Also, if some little old lady who lives in the middle of nowhere and is
obviously very frail calls to say her phone is busted and she can't
contact anybody, my mother is the sort of person who would be actually
worried for this human being's safety, and would want to know that this
*is* actually going to get fixed promptly. (Needless to say, such fault
reports get prioritised much higher than normal, but even so...)
>> - If you have to transfer the call to another department, and they
>> take 20 minutes to pick up the phone, you cannot end in the call in
>> 500 seconds.
>
> Sure you can. Watch: "Here, let me transfer you to the billing
> department." Then you hang up on them.
Not with your manager sitting next to you monitoring your call handling,
no. ;-)
> Why do you think call centers have such a bad reputation?
Because managers seem to think they can handle arbitrarily large call
volumes without expending any actual resources. Don't bother hiring
quality staff and paying them real wages, don't bother hiring enough
people to handle the load. Just hire the cheapest people you can find,
and whip them until they do the impossible. Much cheaper...
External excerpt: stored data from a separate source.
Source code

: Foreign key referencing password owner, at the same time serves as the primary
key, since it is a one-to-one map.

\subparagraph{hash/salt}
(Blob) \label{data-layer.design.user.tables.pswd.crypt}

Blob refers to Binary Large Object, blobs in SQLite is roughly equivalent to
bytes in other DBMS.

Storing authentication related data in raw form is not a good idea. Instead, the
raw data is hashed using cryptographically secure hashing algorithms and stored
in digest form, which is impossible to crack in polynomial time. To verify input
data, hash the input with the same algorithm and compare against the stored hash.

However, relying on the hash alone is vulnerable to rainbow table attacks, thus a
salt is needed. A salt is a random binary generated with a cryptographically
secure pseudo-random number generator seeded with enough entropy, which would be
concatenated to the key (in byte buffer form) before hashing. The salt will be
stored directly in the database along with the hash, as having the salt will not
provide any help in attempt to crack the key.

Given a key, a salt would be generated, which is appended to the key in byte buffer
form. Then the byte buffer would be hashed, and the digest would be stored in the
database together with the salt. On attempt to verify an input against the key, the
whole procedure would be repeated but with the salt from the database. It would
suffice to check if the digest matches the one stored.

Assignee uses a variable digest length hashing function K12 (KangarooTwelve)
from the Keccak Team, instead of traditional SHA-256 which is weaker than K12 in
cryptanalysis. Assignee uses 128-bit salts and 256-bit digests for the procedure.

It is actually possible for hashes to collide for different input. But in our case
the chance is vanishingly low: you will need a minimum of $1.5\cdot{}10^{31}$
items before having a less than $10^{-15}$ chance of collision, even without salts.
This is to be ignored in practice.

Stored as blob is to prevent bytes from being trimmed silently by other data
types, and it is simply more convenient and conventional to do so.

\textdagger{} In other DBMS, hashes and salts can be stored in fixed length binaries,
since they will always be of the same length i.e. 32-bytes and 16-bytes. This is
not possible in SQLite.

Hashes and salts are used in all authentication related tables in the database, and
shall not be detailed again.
>> Oh, you're still expected to do the same *work*, just faster.
>
> No, you're expected to hang up after that many seconds. "Sorry, got
> disconnected."
Interestingly, the company has just instigated a computerised call
handling system. It is now physically impossible to hang up. The only
way to end a call is if the customer hangs up, or you transfer them.
Three guesses why they just did this...
>> You're also not supposed to hang up.
>
> Not on purpose at least.
It's an instant disciplinary warning if you do.
>> Apparently the only people more unreasonably than the company is the
>> customers. Like the people running a business from their house. Phone
>> stops working, they want 4-hour turnaround fixing it, or else £1,000
>> per hour for every hour they're out of service, because that's how
>> much money they claim to be losing by not having a phone. But,
>> obviously, these people are paying residential phone rates....... Um,
>> yeah, nice try.
>
> It's not unreasonable to *ask*. :-)
No. But to call up *demanding* compensation and threatening to sue if
you don't get it... well, those calls are the easiest to deal with,
actually. You just say "good luck with that". ;-)
Business rates are way higher For A Reason.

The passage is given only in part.